## Activity
Search the data below, and report every line in which "bits" occurs.

◇ ◇ ◇

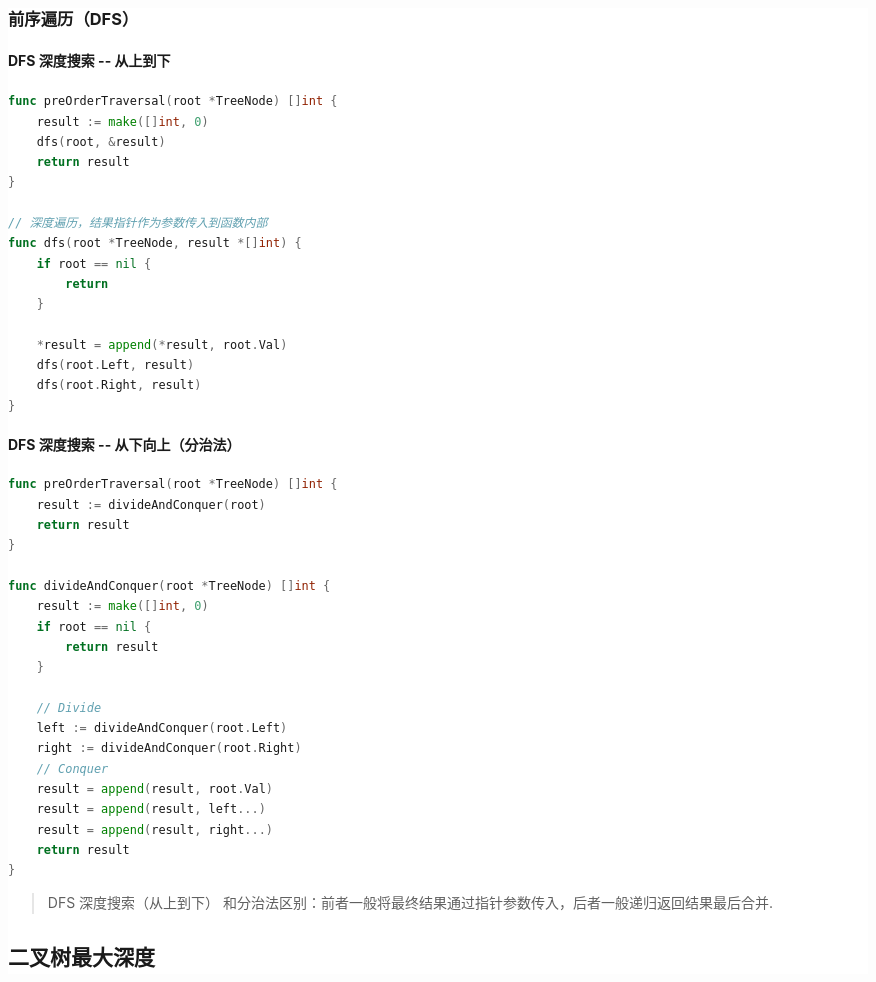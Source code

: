 ### 前序遍历（DFS）

#### DFS 深度搜索 -- 从上到下

```go
func preOrderTraversal(root *TreeNode) []int {
    result := make([]int, 0)
    dfs(root, &result)
    return result
}

// 深度遍历，结果指针作为参数传入到函数内部
func dfs(root *TreeNode, result *[]int) {
    if root == nil {
        return
    }

    *result = append(*result, root.Val)
    dfs(root.Left, result)
    dfs(root.Right, result)
}
```

#### DFS 深度搜索 -- 从下向上（分治法）

```go
func preOrderTraversal(root *TreeNode) []int {
    result := divideAndConquer(root)
    return result
}

func divideAndConquer(root *TreeNode) []int {
    result := make([]int, 0)
    if root == nil {
        return result
    }

    // Divide
    left := divideAndConquer(root.Left)
    right := divideAndConquer(root.Right)
    // Conquer
    result = append(result, root.Val)
    result = append(result, left...)
    result = append(result, right...)
    return result
}
```

> DFS 深度搜索（从上到下） 和分治法区别：前者一般将最终结果通过指针参数传入，后者一般递归返回结果最后合并.

## 二叉树最大深度
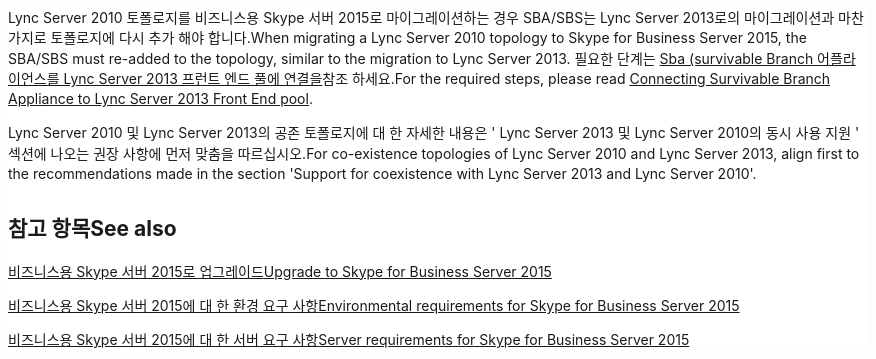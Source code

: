 <span data-ttu-id="cc71a-237">Lync Server 2010 토폴로지를 비즈니스용 Skype 서버 2015로 마이그레이션하는 경우 SBA/SBS는 Lync Server 2013로의 마이그레이션과 마찬가지로 토폴로지에 다시 추가 해야 합니다.</span><span class="sxs-lookup"><span data-stu-id="cc71a-237">When migrating a Lync Server 2010 topology to Skype for Business Server 2015, the SBA/SBS must re-added to the topology, similar to the migration to Lync Server 2013.</span></span> <span data-ttu-id="cc71a-238">필요한 단계는 [Sba (survivable Branch 어플라이언스를 Lync Server 2013 프런트 엔드 풀에 연결을](https://technet.microsoft.com/library/jj688026.aspx)참조 하세요.</span><span class="sxs-lookup"><span data-stu-id="cc71a-238">For the required steps, please read [Connecting Survivable Branch Appliance to Lync Server 2013 Front End pool](https://technet.microsoft.com/library/jj688026.aspx).</span></span>
  
<span data-ttu-id="cc71a-239">Lync Server 2010 및 Lync Server 2013의 공존 토폴로지에 대 한 자세한 내용은 ' Lync Server 2013 및 Lync Server 2010의 동시 사용 지원 ' 섹션에 나오는 권장 사항에 먼저 맞춤을 따르십시오.</span><span class="sxs-lookup"><span data-stu-id="cc71a-239">For co-existence topologies of Lync Server 2010 and Lync Server 2013, align first to the recommendations made in the section 'Support for coexistence with Lync Server 2013 and Lync Server 2010'.</span></span>
  
## <a name="see-also"></a><span data-ttu-id="cc71a-240">참고 항목</span><span class="sxs-lookup"><span data-stu-id="cc71a-240">See also</span></span>
<span data-ttu-id="cc71a-241"><a name="BKMK_PlanUpgradeFromLync2013"> </a></span><span class="sxs-lookup"><span data-stu-id="cc71a-241"><a name="BKMK_PlanUpgradeFromLync2013"> </a></span></span>

[<span data-ttu-id="cc71a-242">비즈니스용 Skype 서버 2015로 업그레이드</span><span class="sxs-lookup"><span data-stu-id="cc71a-242">Upgrade to Skype for Business Server 2015</span></span>](../deploy/upgrade-to-skype-for-business-server.md)
  
[<span data-ttu-id="cc71a-243">비즈니스용 Skype 서버 2015에 대 한 환경 요구 사항</span><span class="sxs-lookup"><span data-stu-id="cc71a-243">Environmental requirements for Skype for Business Server 2015</span></span>](requirements-for-your-environment/environmental-requirements.md)
  
[<span data-ttu-id="cc71a-244">비즈니스용 Skype 서버 2015에 대 한 서버 요구 사항</span><span class="sxs-lookup"><span data-stu-id="cc71a-244">Server requirements for Skype for Business Server 2015</span></span>](requirements-for-your-environment/server-requirements.md)
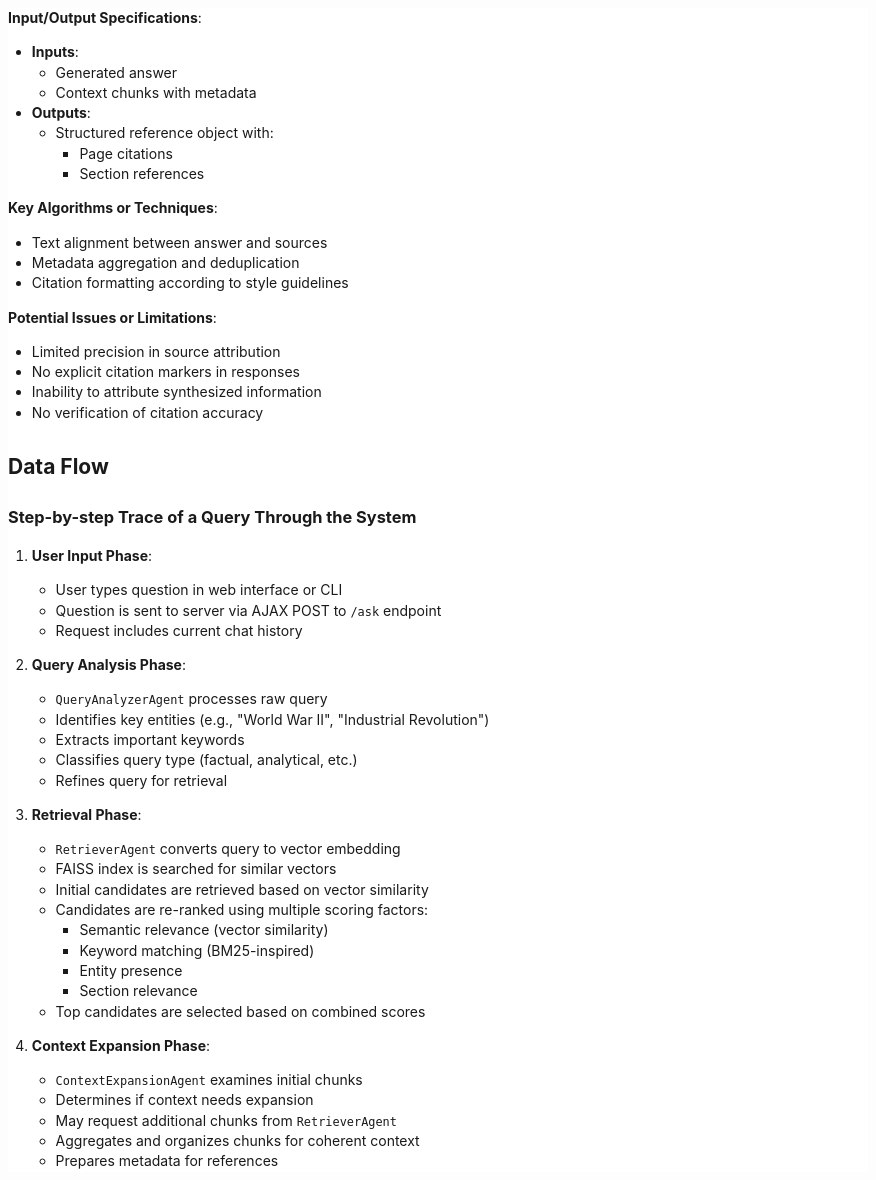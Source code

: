 **Input/Output Specifications**:
- **Inputs**:
  - Generated answer
  - Context chunks with metadata
- **Outputs**:
  - Structured reference object with:
    - Page citations
    - Section references

**Key Algorithms or Techniques**:
- Text alignment between answer and sources
- Metadata aggregation and deduplication
- Citation formatting according to style guidelines

**Potential Issues or Limitations**:
- Limited precision in source attribution
- No explicit citation markers in responses
- Inability to attribute synthesized information
- No verification of citation accuracy

## Data Flow

### Step-by-step Trace of a Query Through the System

1. **User Input Phase**:
   - User types question in web interface or CLI
   - Question is sent to server via AJAX POST to `/ask` endpoint
   - Request includes current chat history

2. **Query Analysis Phase**:
   - `QueryAnalyzerAgent` processes raw query
   - Identifies key entities (e.g., "World War II", "Industrial Revolution")
   - Extracts important keywords
   - Classifies query type (factual, analytical, etc.)
   - Refines query for retrieval

3. **Retrieval Phase**:
   - `RetrieverAgent` converts query to vector embedding
   - FAISS index is searched for similar vectors
   - Initial candidates are retrieved based on vector similarity
   - Candidates are re-ranked using multiple scoring factors:
     - Semantic relevance (vector similarity)
     - Keyword matching (BM25-inspired)
     - Entity presence
     - Section relevance
   - Top candidates are selected based on combined scores

4. **Context Expansion Phase**:
   - `ContextExpansionAgent` examines initial chunks
   - Determines if context needs expansion
   - May request additional chunks from `RetrieverAgent`
   - Aggregates and organizes chunks for coherent context
   - Prepares metadata for references
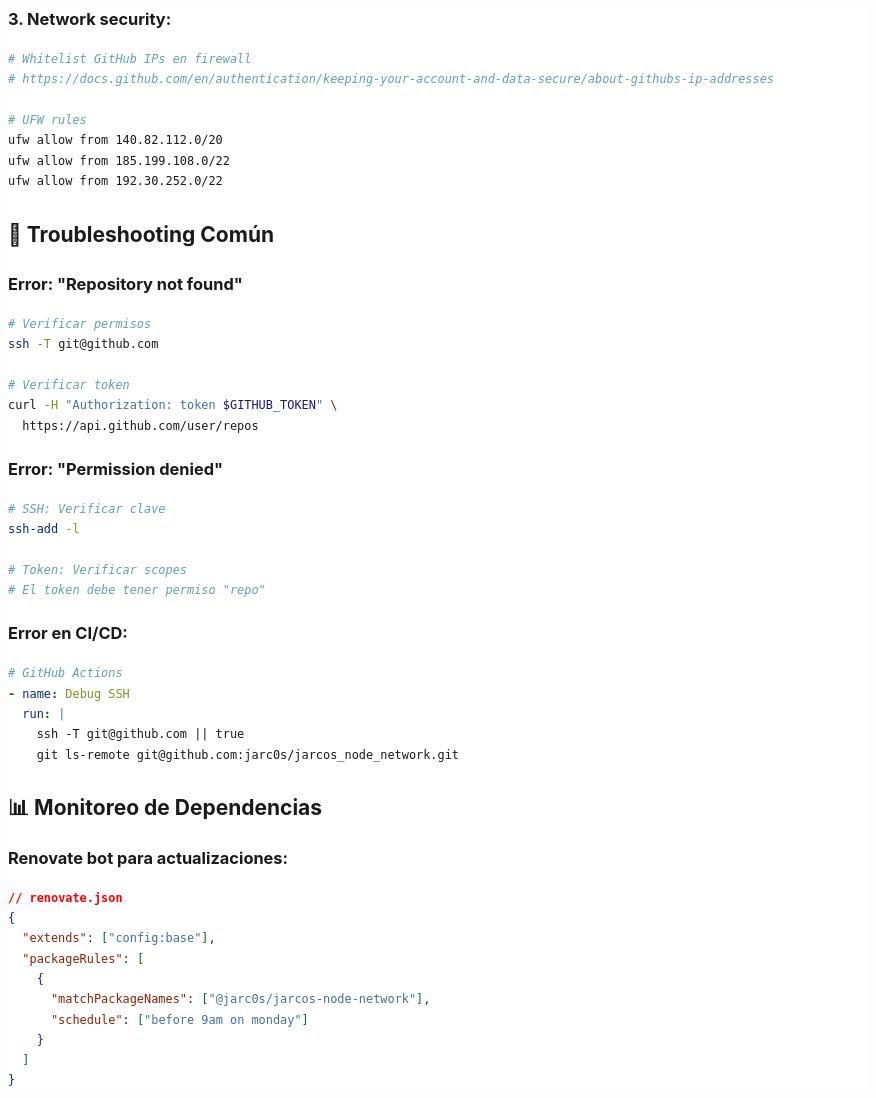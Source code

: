 ### **3. Network security:**

```bash
# Whitelist GitHub IPs en firewall
# https://docs.github.com/en/authentication/keeping-your-account-and-data-secure/about-githubs-ip-addresses

# UFW rules
ufw allow from 140.82.112.0/20
ufw allow from 185.199.108.0/22
ufw allow from 192.30.252.0/22
```

## 🚨 **Troubleshooting Común**

### **Error: "Repository not found"**

```bash
# Verificar permisos
ssh -T git@github.com

# Verificar token
curl -H "Authorization: token $GITHUB_TOKEN" \
  https://api.github.com/user/repos
```

### **Error: "Permission denied"**

```bash
# SSH: Verificar clave
ssh-add -l

# Token: Verificar scopes
# El token debe tener permiso "repo"
```

### **Error en CI/CD:**

```yaml
# GitHub Actions
- name: Debug SSH
  run: |
    ssh -T git@github.com || true
    git ls-remote git@github.com:jarc0s/jarcos_node_network.git
```

## 📊 **Monitoreo de Dependencias**

### **Renovate bot para actualizaciones:**

```json
// renovate.json
{
  "extends": ["config:base"],
  "packageRules": [
    {
      "matchPackageNames": ["@jarc0s/jarcos-node-network"],
      "schedule": ["before 9am on monday"]
    }
  ]
}
```

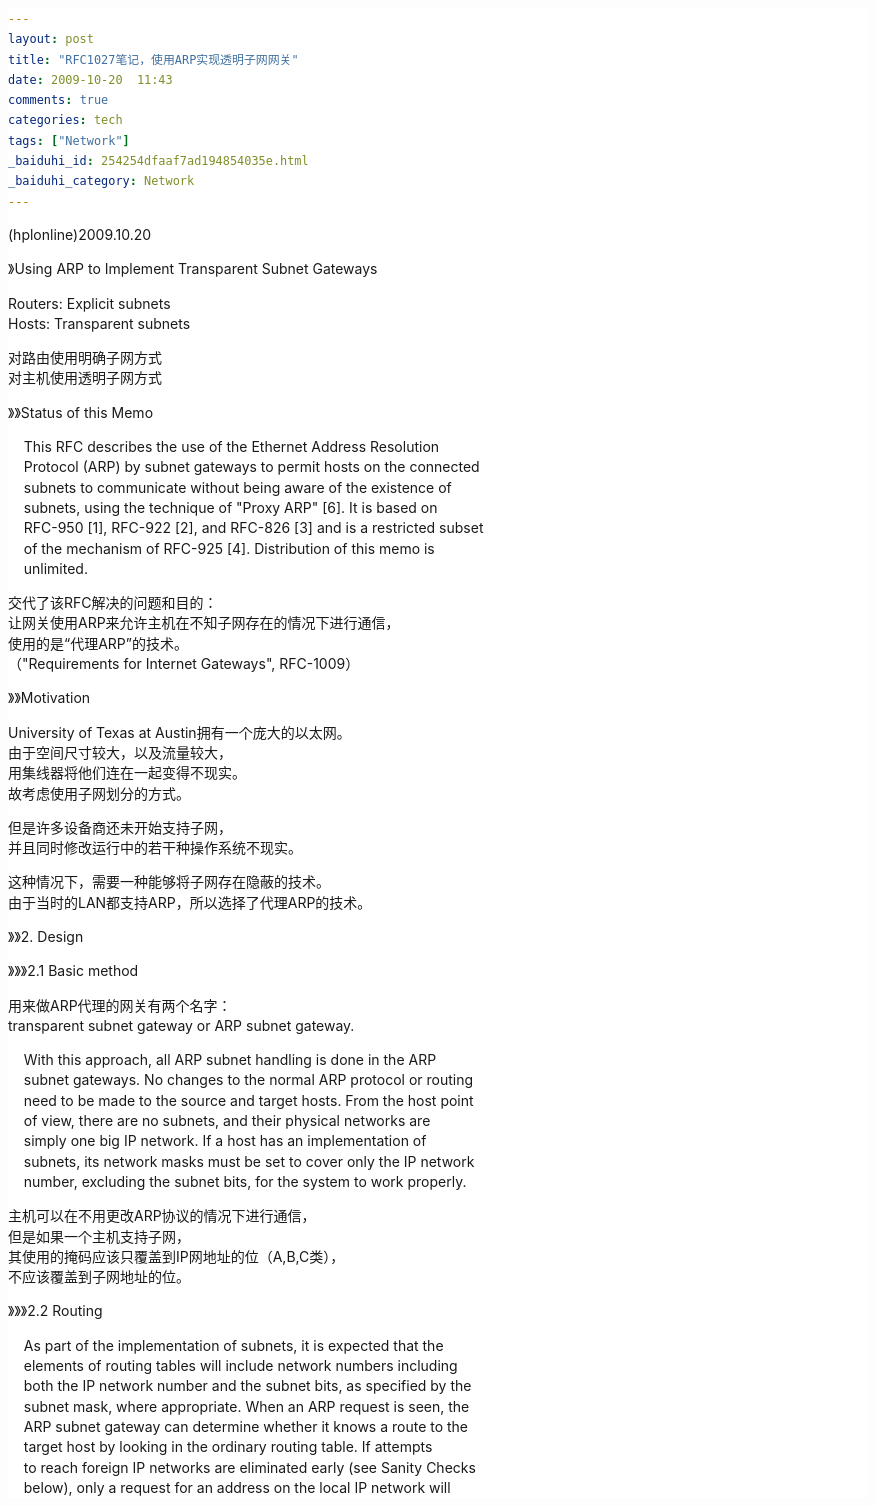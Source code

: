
 ```yaml
---
layout: post
title: "RFC1027笔记，使用ARP实现透明子网网关"
date: 2009-10-20  11:43
comments: true
categories: tech
tags: ["Network"]
_baiduhi_id: 254254dfaaf7ad194854035e.html
_baiduhi_category: Network
---
```


<p>(hplonline)2009.10.20</p>
<p>》Using ARP to Implement Transparent Subnet Gateways</p>
<p> Routers: Explicit subnets<br/>
 Hosts: Transparent subnets</p>
<p>对路由使用明确子网方式<br/>
对主机使用透明子网方式</p>
<p>》》Status of this Memo</p>
<p>     This RFC describes the use of the Ethernet Address Resolution<br/>
     Protocol (ARP) by subnet gateways to permit hosts on the connected<br/>
     subnets to communicate without being aware of the existence of<br/>
     subnets, using the technique of "Proxy ARP" [6].  It is based on<br/>
     RFC-950 [1], RFC-922 [2], and RFC-826 [3] and is a restricted subset<br/>
     of the mechanism of RFC-925 [4].  Distribution of this memo is<br/>
     unlimited.</p>
<p>交代了该RFC解决的问题和目的：<br/>
让网关使用ARP来允许主机在不知子网存在的情况下进行通信，<br/>
使用的是“代理ARP”的技术。<br/>
（"Requirements for Internet Gateways", RFC-1009）</p>
<p>》》Motivation</p>
<p>University of Texas at Austin拥有一个庞大的以太网。<br/>
由于空间尺寸较大，以及流量较大，<br/>
用集线器将他们连在一起变得不现实。<br/>
故考虑使用子网划分的方式。</p>
<p>但是许多设备商还未开始支持子网，<br/>
并且同时修改运行中的若干种操作系统不现实。</p>
<p>这种情况下，需要一种能够将子网存在隐蔽的技术。<br/>
由于当时的LAN都支持ARP，所以选择了代理ARP的技术。</p>
<p>》》2.  Design</p>
<p>》》》2.1  Basic method</p>
<p>用来做ARP代理的网关有两个名字：<br/>
transparent subnet gateway or ARP subnet gateway.</p>
<p>     With this approach, all ARP subnet handling is done in the ARP<br/>
     subnet gateways.  No changes to the normal ARP protocol or routing<br/>
     need to be made to the source and target hosts.  From the host point<br/>
     of view, there are no subnets, and their physical networks are<br/>
     simply one big IP network.  If a host has an implementation of<br/>
     subnets, its network masks must be set to cover only the IP network<br/>
     number, excluding the subnet bits, for the system to work properly.</p>
<p>主机可以在不用更改ARP协议的情况下进行通信，<br/>
但是如果一个主机支持子网，<br/>
其使用的掩码应该只覆盖到IP网地址的位（A,B,C类），<br/>
不应该覆盖到子网地址的位。</p>
<p>》》》2.2  Routing</p>
<p>     As part of the implementation of subnets, it is expected that the<br/>
     elements of routing tables will include network numbers including<br/>
     both the IP network number and the subnet bits, as specified by the<br/>
     subnet mask, where appropriate.  When an ARP request is seen, the<br/>
     ARP subnet gateway can determine whether it knows a route to the<br/>
     target host by looking in the ordinary routing table.  If attempts<br/>
     to reach foreign IP networks are eliminated early (see Sanity Checks<br/>
     below), only a request for an address on the local IP network will<br/>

◇ ◇ ◇

## Solution to this task
     number, excluding the subnet bits, for the system to work properly.</p>
     both the IP network number and the subnet bits, as specified by the<br/>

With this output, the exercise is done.